An eastern tiger swallowtail black form female nectars on nepeta ‘Walker’s low.’

It’s late spring with the entire summer ahead of us. Nature’s greens are deep and full. Tiger swallowtails (Papilio glaucous) are on the wing now, the first of two times during the Minnesota summer. The first flight is typically in May-June and the second in July-August. The offspring of the second flight overwinter in their chrysalides.

I watch a bright yellow male patrolling his territory, repeating the same route through the large silver maples across the alleyway, over our apple tree and under my neighbor’s birch tree. He is quick to give chase to other males that trespass.

Eastern tiger swallowtail males are always yellow with black stripes and lack the wash of blue on the hind wings.

On this sunny, breezy morning, a black form female nectars in a sea of blue nepeta in our front garden. Her iridescent blue-on-black wings flutter repeatedly from one end of the garden to the other. She is full of energy and free of wing tatters and tears.

The female’s underwings are marked with bright orange spots and light blue scales.

Most eastern tiger swallowtails in Minnesota are yellow with black stripes. However, the female is dimorphic, or appears in two forms: the familiar black-striped yellow and a rarer black form washed with shimmering blue across its hind wings. Faint black stripes are often visible on the dark female.

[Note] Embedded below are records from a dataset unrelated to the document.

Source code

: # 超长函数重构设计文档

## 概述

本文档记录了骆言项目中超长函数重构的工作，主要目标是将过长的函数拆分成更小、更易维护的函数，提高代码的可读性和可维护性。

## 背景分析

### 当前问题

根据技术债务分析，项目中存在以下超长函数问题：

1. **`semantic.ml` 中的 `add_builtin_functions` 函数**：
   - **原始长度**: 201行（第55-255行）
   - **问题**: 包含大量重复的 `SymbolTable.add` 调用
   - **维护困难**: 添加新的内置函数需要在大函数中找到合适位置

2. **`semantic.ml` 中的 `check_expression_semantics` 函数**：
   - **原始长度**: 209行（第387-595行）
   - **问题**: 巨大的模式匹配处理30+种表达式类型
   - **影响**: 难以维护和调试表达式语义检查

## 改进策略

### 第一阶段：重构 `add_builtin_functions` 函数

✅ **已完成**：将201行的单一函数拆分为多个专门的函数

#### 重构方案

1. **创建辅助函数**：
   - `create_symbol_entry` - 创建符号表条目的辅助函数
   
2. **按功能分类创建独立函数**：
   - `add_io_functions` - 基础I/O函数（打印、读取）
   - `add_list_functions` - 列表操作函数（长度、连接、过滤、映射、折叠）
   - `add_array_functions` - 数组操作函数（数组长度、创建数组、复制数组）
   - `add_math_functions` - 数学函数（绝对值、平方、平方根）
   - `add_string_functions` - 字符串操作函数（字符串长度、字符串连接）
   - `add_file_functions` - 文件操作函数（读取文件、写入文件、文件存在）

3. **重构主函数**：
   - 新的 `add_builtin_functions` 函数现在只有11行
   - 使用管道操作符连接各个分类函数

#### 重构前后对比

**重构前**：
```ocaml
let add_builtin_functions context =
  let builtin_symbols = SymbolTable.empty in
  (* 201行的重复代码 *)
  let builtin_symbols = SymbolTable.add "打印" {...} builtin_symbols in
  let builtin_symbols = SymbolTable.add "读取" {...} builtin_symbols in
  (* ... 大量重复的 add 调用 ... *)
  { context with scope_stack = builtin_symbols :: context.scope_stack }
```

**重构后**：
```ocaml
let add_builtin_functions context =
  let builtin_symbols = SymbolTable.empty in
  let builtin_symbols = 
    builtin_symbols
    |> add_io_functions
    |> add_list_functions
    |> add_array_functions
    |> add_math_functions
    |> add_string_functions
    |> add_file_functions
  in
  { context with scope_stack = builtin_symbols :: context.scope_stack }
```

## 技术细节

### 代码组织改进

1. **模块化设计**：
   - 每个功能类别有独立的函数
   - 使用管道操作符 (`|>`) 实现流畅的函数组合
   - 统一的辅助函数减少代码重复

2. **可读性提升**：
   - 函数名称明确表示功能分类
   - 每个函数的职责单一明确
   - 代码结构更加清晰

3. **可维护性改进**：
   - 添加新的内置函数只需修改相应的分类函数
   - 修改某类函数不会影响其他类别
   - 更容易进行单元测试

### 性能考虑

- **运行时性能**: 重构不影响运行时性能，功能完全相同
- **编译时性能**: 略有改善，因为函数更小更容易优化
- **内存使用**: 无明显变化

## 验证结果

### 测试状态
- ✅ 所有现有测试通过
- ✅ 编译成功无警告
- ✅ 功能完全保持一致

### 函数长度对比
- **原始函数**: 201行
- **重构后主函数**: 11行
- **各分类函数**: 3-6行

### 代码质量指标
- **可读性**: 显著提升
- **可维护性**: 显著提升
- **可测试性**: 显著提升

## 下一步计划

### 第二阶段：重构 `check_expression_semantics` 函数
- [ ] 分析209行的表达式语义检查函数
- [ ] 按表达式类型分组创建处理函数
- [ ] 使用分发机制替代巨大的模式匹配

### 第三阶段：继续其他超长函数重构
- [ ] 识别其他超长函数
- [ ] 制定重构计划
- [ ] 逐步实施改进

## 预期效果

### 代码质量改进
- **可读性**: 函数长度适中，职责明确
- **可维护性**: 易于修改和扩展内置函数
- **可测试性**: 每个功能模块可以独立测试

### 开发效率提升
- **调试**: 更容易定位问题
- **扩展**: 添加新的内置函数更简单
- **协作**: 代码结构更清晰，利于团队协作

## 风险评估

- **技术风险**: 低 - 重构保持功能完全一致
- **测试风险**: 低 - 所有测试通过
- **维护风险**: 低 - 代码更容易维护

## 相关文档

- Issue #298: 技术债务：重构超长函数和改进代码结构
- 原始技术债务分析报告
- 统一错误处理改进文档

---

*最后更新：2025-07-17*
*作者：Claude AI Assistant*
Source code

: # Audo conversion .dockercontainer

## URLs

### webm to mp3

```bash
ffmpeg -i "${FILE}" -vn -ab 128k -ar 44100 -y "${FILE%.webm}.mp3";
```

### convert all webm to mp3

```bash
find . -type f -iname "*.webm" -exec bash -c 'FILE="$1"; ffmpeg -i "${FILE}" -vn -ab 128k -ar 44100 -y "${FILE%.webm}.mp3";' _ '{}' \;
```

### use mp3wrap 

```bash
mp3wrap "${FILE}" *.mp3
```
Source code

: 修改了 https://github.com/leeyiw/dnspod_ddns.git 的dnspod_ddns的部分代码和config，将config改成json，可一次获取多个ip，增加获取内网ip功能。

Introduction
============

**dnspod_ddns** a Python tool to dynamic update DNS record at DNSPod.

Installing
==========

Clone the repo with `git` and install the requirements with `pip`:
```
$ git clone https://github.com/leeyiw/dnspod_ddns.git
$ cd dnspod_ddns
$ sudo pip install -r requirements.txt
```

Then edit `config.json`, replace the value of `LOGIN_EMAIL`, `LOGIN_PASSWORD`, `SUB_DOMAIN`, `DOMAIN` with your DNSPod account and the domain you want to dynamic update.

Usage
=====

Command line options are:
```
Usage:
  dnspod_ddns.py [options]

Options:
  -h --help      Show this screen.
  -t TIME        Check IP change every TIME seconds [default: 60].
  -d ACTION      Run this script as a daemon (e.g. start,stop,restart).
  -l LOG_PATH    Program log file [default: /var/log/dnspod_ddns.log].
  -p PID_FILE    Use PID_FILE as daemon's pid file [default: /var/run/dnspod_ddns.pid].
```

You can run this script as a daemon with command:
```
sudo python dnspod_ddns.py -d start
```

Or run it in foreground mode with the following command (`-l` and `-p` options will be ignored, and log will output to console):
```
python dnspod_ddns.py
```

Just a tiny percentage of females appear in the black form, especially this far north, but are  common in the southern United States. Why? Scientists think that the black form is a mimic of the pipevine swallowtail, which tastes horrible because the caterpillars feed solely on pipevine plants. (Think of monarchs and viceroys, another example of mimicry. Birds hate the taste of monarchs because they eat milkweed. Viceroys closely resemble monarchs, so birds often avoid them.) Pipevine swallowtails occasionally come as far north as Minnesota.

Interested in attracting eastern tiger swallowtails to your yard or garden? Favorite caterpillar foods include: chokecherry, ash, poplar, maple, apple and mountain ash. Adults nectar on many flower species including phlox, milkweed, Joe-Pye weed, blazing star, bee balm/bergamot and red clover.